An exclusive Tech Tribune Q&A with Hao Liu, the co-founder, president, and CEO of Boro, which was honored in our:
Tell us the origin story of Boro – what problem were you trying to solve and why?
The idea for Boro began when I was an international student at Wabash College. The campus isn’t very walkable, and it’s in a remote location, so I wanted a car that would let me travel beyond the tiny town I was living in.
The problem was that I had very little saved, and since I didn’t have much of a credit history, I couldn’t get approved for a loan. I ended up getting stuck with a clunky old car worth $500 dollars that ended up costing me even more in the long run.
I soon realized this wasn’t just a problem for international students. Tens of thousands of American college students experience these issues too. There’s a huge gap in access to credit for college students. The traditional borrowing system isn’t designed for them. When credit card companies created their approval criteria decades ago, the world was different.
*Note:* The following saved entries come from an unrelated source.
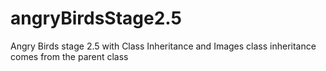 # angryBirdsStage2.5
Angry Birds stage 2.5 with Class Inheritance and Images
class inheritance comes from the parent class
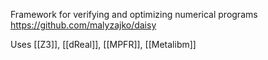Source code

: Framework for verifying and optimizing numerical programs
https://github.com/malyzajko/daisy

Uses [[Z3]], [[dReal]], [[MPFR]], [[Metalibm]]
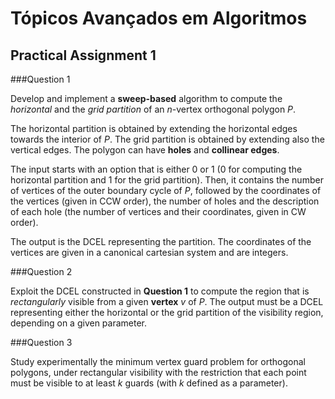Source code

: # Tópicos Avançados em Algoritmos
## Practical Assignment 1

###Question 1

Develop and implement a **sweep-based** algorithm to compute the *horizontal* and the *grid partition* of an *n*-vertex orthogonal polygon *P*.

The horizontal partition is obtained by extending the horizontal edges towards the interior of *P*. The grid partition is obtained by extending also the vertical edges. The polygon can have **holes** and **collinear edges**.

The input starts with an option that is either 0 or 1 (0 for computing the horizontal partition and 1 for the grid partition). Then, it contains the number of vertices of the outer boundary cycle of *P*, followed by the coordinates of the vertices (given in CCW order), the number of holes and the description of each hole (the number of vertices and their coordinates, given in CW order).

The output is the DCEL representing the partition. The coordinates of the vertices are given in a canonical cartesian system and are integers.

###Question 2

Exploit the DCEL constructed in **Question 1** to compute the region that is *rectangularly* visible from a given **vertex** *v* of *P*. The output must be a DCEL representing either the horizontal or the grid partition of the visibility region, depending on a given parameter.

###Question 3

Study experimentally the minimum vertex guard problem for orthogonal polygons, under rectangular visibility with the restriction that each point must be visible to at least *k* guards (with *k* defined as a parameter).
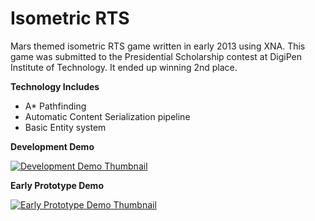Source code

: Isometric RTS
=============

Mars themed isometric RTS game written in early 2013 using XNA. This game was submitted to the Presidential Scholarship contest at DigiPen Institute of Technology. It ended up winning 2nd place.

**Technology Includes**
* A* Pathfinding
* Automatic Content Serialization pipeline
* Basic Entity system

**Development Demo**

[![Development Demo Thumbnail](http://img.youtube.com/vi/9iUDyObH-gU/maxresdefault.jpg)](http://www.youtube.com/watch?v=9iUDyObH-gU)

**Early Prototype Demo**

[![Early Prototype Demo Thumbnail](http://img.youtube.com/vi/WZXuz2gjE5A/maxresdefault.jpg)](http://www.youtube.com/watch?v=WZXuz2gjE5A)
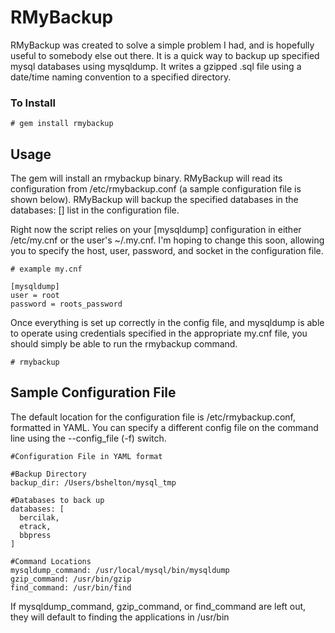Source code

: # RMyBackup

RMyBackup was created to solve a simple problem I had, and is hopefully useful to somebody else out there. It is a quick way to backup up specified mysql databases using mysqldump. It writes a gzipped .sql file using a date/time naming convention to a specified directory.

### To Install
    # gem install rmybackup
    
## Usage

The gem will install an rmybackup binary. RMyBackup will read its configuration from /etc/rmybackup.conf (a sample configuration file is shown below). RMyBackup will backup the specified databases in the databases: [] list in the configuration file.

Right now the script relies on your [mysqldump] configuration in either /etc/my.cnf or the user's ~/.my.cnf. I'm hoping to change this soon, allowing you to specify the host, user, password, and socket in the configuration file.

    # example my.cnf
    
    [mysqldump]
    user = root
    password = roots_password
    

Once everything is set up correctly in the config file, and mysqldump is able to operate using credentials specified in the appropriate my.cnf file, you should simply be able to run the rmybackup command.

    # rmybackup


## Sample Configuration File

The default location for the configuration file is /etc/rmybackup.conf, formatted in YAML. You can specify a different config file on the command line using the --config_file (-f) switch.

    #Configuration File in YAML format

    #Backup Directory
    backup_dir: /Users/bshelton/mysql_tmp

    #Databases to back up
    databases: [
      bercilak,
      etrack,
      bbpress
    ]

    #Command Locations
    mysqldump_command: /usr/local/mysql/bin/mysqldump
    gzip_command: /usr/bin/gzip
    find_command: /usr/bin/find
    
If mysqldump_command, gzip_command, or find_command are left out, they will default to finding the applications in /usr/bin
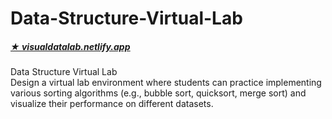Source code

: # Data-Structure-Virtual-Lab

<h5 style="text-decoration: underline;">★  <a href="https://visualdatalab.netlify.app" target="_blank">visualdatalab.netlify.app</a></h5>
 Data Structure Virtual Lab <br>
Design a virtual lab environment where students can practice implementing various sorting
algorithms (e.g., bubble sort, quicksort, merge sort) and visualize their performance on
different datasets.
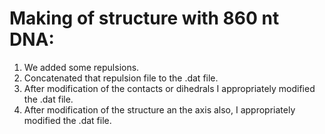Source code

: # Making of structure with 860 nt DNA:  
1. We added some repulsions.  
2. Concatenated that repulsion file to the .dat file.  
3. After modification of the contacts or dihedrals I appropriately modified the .dat file.  
4. After modification of the structure an the axis also, I appropriately modified the .dat file.
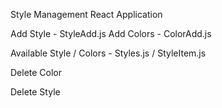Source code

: Style Management React Application

Add Style - StyleAdd.js
  Add Colors - ColorAdd.js

Available Style / Colors - Styles.js / StyleItem.js

Delete Color

Delete Style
You didn’t have this huge class of people who were no longer dependent on their parents, who didn’t have the borrowing history these companies required to be eligible for a loan.
Boro’s first purpose is to address that gap by providing low-interest loans that prevent students from getting trapped in debt cycles, like they can with credit cards that only require them to make minimum payments.
But the other, equally important purpose of Boro is helping students to understand their finances in the first place. There might be an even larger gap in the financial education of students than there is even in the financing options available to them. We provide financial education through blog posts and quizzes throughout a borrower’s repayment process to set them up on the most financially independent path possible. Our goal is to help guide them towards a better future.
What was the biggest hurdle you encountered in your journey?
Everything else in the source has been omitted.